5 Tips for Intramedullary Nail Fixation of Distal Tibial Fractures

The two lines of the poem “cut and set internal fixation, closed set intramedullary nailing” aptly reflect the attitude of orthopedic surgeons towards the treatment of distal tibia fractures. To this day, it is still a matter of opinion whether plate screws or intramedullary nails are better. Regardless of which is really better in God’s eyes, today we are going to make an overview of the surgical tips for intramedullary nailing of distal tibial fractures.

Preoperative “spare tire” set

While routine preoperative preparations are not necessary, it is recommended to have a spare set of screws and plates in case of unforeseen circumstances (e.g., hidden fracture line that prevents placement of locking screws, or human error that aggravates the fracture and prevents immobilization, etc.) that may arise from the use of intramedullary nailing.

The 4 bases for successful repositioning

Due to the oblique anatomy of the distal tibial metaphysis, simple traction may not always result in successful reduction. The following points will help to improve the success rate of repositioning:

1. take preoperative or intraoperative orthopantomograms of the healthy limb to compare and determine the extent of fracture reduction on the affected side.

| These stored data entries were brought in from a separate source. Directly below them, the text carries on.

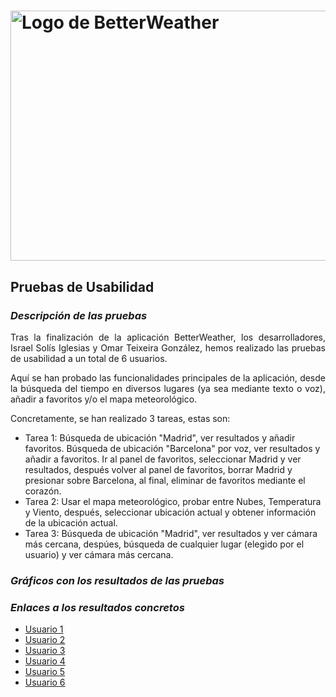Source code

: # <img src="https://user-images.githubusercontent.com/91057639/211689730-a31760df-76da-4ee6-bc6b-8aa34fb7bf3c.png" alt="Logo de BetterWeather" width="900" height="400">

## Pruebas de Usabilidad

### *Descripción de las pruebas*
<p align="justify">
Tras la finalización de la aplicación BetterWeather, los desarrolladores, Israel Solís Iglesias y Omar Teixeira González, hemos realizado las pruebas de usabilidad a un total de 6 usuarios.
</p>
<p align="justify">
Aquí se han probado las funcionalidades principales de la aplicación, desde la búsqueda del tiempo en diversos lugares (ya sea mediante texto o voz), añadir a favoritos y/o el mapa meteorológico.
</p>
<p align="justify">
Concretamente, se han realizado 3 tareas, estas son:

  - Tarea 1: Búsqueda de ubicación "Madrid", ver resultados y añadir favoritos. Búsqueda de ubicación "Barcelona" por voz, ver resultados y añadir a favoritos. Ir al panel de favoritos, seleccionar Madrid y ver resultados, después volver al panel de favoritos, borrar Madrid y presionar sobre Barcelona, al final, eliminar de favoritos mediante el corazón.
  - Tarea 2: Usar el mapa meteorológico, probar entre Nubes, Temperatura y Viento, después, seleccionar ubicación actual y obtener información de la ubicación actual.
  - Tarea 3: Búsqueda de ubicación "Madrid", ver resultados y ver cámara más cercana, despúes, búsqueda de cualquier lugar (elegido por el usuario) y ver cámara más cercana.
</p>

### *Gráficos con los resultados de las pruebas*

### *Enlaces a los resultados concretos*
<ul>
  <li><a href="https://github.com/Omitg24/BetterWeather/tree/main/files/Pruebas_Usabilidad/Usuario_1">Usuario 1</a></li>
  <li><a href="https://github.com/Omitg24/BetterWeather/tree/main/files/Pruebas_Usabilidad/Usuario_2">Usuario 2</a></li>
  <li><a href="https://github.com/Omitg24/BetterWeather/tree/main/files/Pruebas_Usabilidad/Usuario_3">Usuario 3</a></li>
  <li><a href="https://github.com/Omitg24/BetterWeather/tree/main/files/Pruebas_Usabilidad/Usuario_4">Usuario 4</a></li>
  <li><a href="https://github.com/Omitg24/BetterWeather/tree/main/files/Pruebas_Usabilidad/Usuario_5">Usuario 5</a></li>
  <li><a href="https://github.com/Omitg24/BetterWeather/tree/main/files/Pruebas_Usabilidad/Usuario_6">Usuario 6</a></li>
</ul>
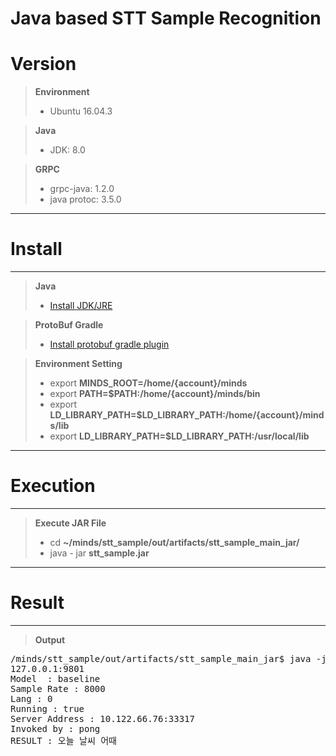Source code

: 
Java based STT Sample Recognition
=================================

# **Version**

> **Environment**
> - Ubuntu 16.04.3

> **Java**
> - JDK: 8.0
	
> **GRPC**
> - grpc-java: 1.2.0
> - java protoc: 3.5.0
	




_________________
# **Install** 
-------------------------
> **Java**
> - [Install JDK/JRE](https://www.digitalocean.com/community/tutorials/how-to-install-java-on-ubuntu-with-apt-get)

> **ProtoBuf Gradle**
> - [Install protobuf gradle plugin](https://github.com/google/protobuf-gradle-plugin)

> **Environment Setting**
> - export **MINDS_ROOT=/home/{account}/minds**
> - export **PATH=$PATH:/home/{account}/minds/bin**
> - export **LD_LIBRARY_PATH=$LD_LIBRARY_PATH:/home/{account}/minds/lib**
> - export **LD_LIBRARY_PATH=$LD_LIBRARY_PATH:/usr/local/lib**


-----------------------------------------------

# **Execution**
----------------------
> **Execute JAR File**
> - cd **~/minds/stt_sample/out/artifacts/stt_sample_main_jar/**
> - java - jar **stt_sample.jar**


____________________________________

# **Result**
-------------------------------
> **Output**
<pre>
/minds/stt_sample/out/artifacts/stt_sample_main_jar$ java -jar stt_sample.jar 
127.0.0.1:9801
Model  : baseline
Sample Rate : 8000
Lang : 0
Running : true
Server Address : 10.122.66.76:33317
Invoked by : pong
RESULT : 오늘 날씨 어때
</pre>





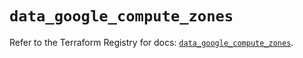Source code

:# `data_google_compute_zones`

Refer to the Terraform Registry for docs: [`data_google_compute_zones`](https://registry.terraform.io/providers/hashicorp/google-beta/6.17.0/docs/data-sources/google_compute_zones).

2.use a semi-flexed knee position to facilitate nail placement and fluoroscopy

3.use a retractor to maintain the limb in place and length

4.Place Schanz screws in the distal and proximal tibia to aid in fracture reduction.

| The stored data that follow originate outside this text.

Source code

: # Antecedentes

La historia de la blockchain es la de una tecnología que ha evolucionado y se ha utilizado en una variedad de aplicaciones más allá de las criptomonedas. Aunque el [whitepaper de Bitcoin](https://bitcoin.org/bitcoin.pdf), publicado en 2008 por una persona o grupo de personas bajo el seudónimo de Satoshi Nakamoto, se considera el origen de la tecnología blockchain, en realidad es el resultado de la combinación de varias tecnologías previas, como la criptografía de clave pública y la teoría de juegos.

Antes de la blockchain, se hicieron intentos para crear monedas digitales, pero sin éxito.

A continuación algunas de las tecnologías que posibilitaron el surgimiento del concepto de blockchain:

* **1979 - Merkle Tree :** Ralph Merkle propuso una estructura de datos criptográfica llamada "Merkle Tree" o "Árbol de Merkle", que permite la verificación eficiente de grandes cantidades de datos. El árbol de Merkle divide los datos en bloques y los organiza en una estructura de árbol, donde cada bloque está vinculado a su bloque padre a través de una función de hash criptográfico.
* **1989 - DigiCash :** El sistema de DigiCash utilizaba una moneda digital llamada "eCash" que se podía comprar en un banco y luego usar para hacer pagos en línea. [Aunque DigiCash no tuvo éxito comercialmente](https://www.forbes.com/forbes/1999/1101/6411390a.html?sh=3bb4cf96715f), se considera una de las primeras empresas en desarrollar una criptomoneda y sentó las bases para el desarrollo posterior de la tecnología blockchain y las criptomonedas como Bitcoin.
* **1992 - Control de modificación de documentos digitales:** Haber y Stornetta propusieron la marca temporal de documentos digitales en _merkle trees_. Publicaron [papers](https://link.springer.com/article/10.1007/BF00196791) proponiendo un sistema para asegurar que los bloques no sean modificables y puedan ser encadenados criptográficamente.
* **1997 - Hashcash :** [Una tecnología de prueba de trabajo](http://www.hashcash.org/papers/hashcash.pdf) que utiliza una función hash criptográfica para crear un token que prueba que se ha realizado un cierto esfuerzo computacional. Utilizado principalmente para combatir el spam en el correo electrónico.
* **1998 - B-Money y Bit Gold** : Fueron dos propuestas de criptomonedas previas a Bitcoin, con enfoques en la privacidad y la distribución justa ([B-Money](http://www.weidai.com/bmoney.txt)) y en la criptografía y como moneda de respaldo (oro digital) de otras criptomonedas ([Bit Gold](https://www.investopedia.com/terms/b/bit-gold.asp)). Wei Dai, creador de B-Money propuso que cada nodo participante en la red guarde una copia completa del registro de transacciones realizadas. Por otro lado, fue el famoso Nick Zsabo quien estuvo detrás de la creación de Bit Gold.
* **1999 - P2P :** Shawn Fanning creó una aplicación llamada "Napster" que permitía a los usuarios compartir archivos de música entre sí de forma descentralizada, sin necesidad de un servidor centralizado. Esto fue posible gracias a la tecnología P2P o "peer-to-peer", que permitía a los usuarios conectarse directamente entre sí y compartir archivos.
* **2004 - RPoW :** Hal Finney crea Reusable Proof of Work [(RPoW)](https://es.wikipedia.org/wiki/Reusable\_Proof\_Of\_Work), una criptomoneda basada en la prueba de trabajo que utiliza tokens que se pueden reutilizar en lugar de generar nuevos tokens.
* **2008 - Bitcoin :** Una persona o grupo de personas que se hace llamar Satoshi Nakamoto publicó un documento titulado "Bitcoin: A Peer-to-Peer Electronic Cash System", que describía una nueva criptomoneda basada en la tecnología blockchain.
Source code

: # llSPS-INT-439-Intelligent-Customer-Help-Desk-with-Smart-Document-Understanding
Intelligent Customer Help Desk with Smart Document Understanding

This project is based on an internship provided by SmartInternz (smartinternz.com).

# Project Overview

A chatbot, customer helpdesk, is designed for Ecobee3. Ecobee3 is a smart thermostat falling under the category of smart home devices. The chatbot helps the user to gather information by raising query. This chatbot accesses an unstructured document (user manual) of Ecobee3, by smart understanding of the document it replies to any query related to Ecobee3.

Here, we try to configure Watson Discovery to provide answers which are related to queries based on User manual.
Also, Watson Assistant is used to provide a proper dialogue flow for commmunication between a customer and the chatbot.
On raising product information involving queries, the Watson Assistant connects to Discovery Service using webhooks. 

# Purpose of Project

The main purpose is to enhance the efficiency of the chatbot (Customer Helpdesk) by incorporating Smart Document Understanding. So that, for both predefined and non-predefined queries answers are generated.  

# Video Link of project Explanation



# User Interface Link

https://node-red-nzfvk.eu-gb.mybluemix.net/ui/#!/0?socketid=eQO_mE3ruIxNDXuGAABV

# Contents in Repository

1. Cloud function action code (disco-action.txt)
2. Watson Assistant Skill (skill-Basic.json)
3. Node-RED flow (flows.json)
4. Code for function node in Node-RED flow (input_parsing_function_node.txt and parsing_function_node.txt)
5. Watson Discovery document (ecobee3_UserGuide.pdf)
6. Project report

7 Details of Assisted Reduction and Immobilization

1. Place the guide pin correctly into the distal tibia by using an appropriate assistive device or by pre-bending the tip of the guide pin prior to placement.

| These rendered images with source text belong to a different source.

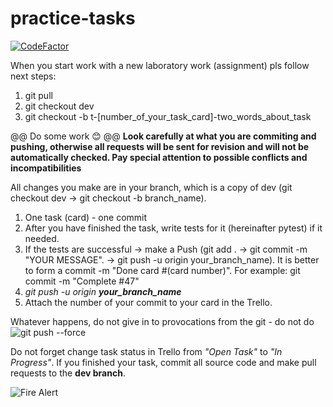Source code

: # practice-tasks
[![CodeFactor](https://www.codefactor.io/repository/github/belochenko/practice-tasks/badge)](https://www.codefactor.io/repository/github/belochenko/practice-tasks)

When you start work with a new laboratory work (assignment) pls follow next steps:
1. git pull
2. git checkout dev
3. git checkout -b t-[number_of_your_task_card]-two_words_about_task

@@ Do some work 😊 @@ 
**Look carefully at what you are commiting and pushing, otherwise all requests will be sent for revision and will not be automatically checked. Pay special attention to possible conflicts and incompatibilities**

All changes you make are in your branch, which is a copy of dev (git checkout dev -> git checkout -b branch_name). 
1. One task (card) - one commit
2. After you have finished the task, write tests for it (hereinafter pytest) if it needed. 
3. If the tests are successful -> make a Push (git add . -> git commit -m "YOUR MESSAGE". -> git push -u origin your_branch_name). It is better to form a commit -m "Done card #(card number)".
For example: git commit -m "Complete #47"
4. *git push -u origin **your_branch_name***
5. Attach the number of your commit to your card in the Trello. 


Whatever happens, do not give in to provocations from the git - do not do ![git push --force](https://media.makeameme.org/created/git-push-force-5c1228.jpg)

Do not forget change task status in Trello from *"Open Task"* to *"In Progress"*. If you finished your task, commit all source code and make pull requests to the **dev branch**.

![Fire Alert](https://hikaruzone.files.wordpress.com/2015/10/in-case-of-fire-1-git-commit-2-git-push-3-leave-building2.png)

2. use a skin-tipped resurfacing forceps to place intramedullary nails in spiral and oblique fractures (Figure 1)

3. use a rigid plate with monocortical fixation (tabular or compression plate) in open reduction to maintain reduction until the intramedullary nail is inserted

4. narrowing of the intramedullary nail channel using block screws to correct angulation and channel to improve the success of intramedullary nail placement (Figure 2)

5. depending on the type of fracture, decide whether to use fixation screws and temporary blocking fixation with Schnee or Kirschner pins.

6. prevent new fractures when using blocking screws in osteoporotic patients

7. fixate the fibula first and then the tibia in the case of a combined fibula fracture to facilitate tibial repositioning

5 Tips for Intramedullary Nail1

Figure 1 Percutaneous Weber clamp repositioning Oblique views (Figures A and B) suggest a relatively simple distal tibia fracture that lends itself to fluoroscopic percutaneous minimally invasive sharp-nosed clamp repositioning that causes little damage to soft tissue

 5 Tips for Intramedullary Nail2

Fig. 2 Use of blocking screws Fig. A shows a highly comminuted fracture of the distal tibial metaphysis followed by a posterior angulation deformity, with residual inversion deformity after fibular fixation despite correction of the sagittal posterior angulation deformity (Fig. C) (Fig. B), with one blocking screw placed posteriorly and one laterally on the distal end of the fracture (Figs. B and C), and medullary dilatation after placing the guide pins to further correct the coronal deformity (Fig. D), while maintaining sagittal equilibrium (E)
6 points for intramedullary fixation

  1. If the distal bone of the fracture is sufficiently bony, the intramedullary nail can be fixed by inserting 4 screws in multiple angles (to improve the stability of multiple axes), so as to improve the structural rigidity.
  2. Use intramedullary nails that allow the inserted screws to pass through and form a locking structure with angular stability.
  3. Use thick screws, multiple screws, and multiple planes of screw placement to distribute the screws between the distal and proximal ends of the fracture to strengthen the fixation effect of the intramedullary nail.
  4. If the intramedullary nail is placed too far so that the pre-bent guidewire prevents distal tibial expansion, then a non-pre-bent guidewire or distal non-expansion can be used.
  5. Retain the blocking nail and plate until the fracture is reduced, unless the blocking nail prevents the intramedullary nail from spreading the bone or the unicortical plate damages the soft tissue.
  6. If the intramedullary nails and screws do not provide adequate reduction and fixation, a percutaneous plate or screw may be added to increase the stability of the intramedullary nails.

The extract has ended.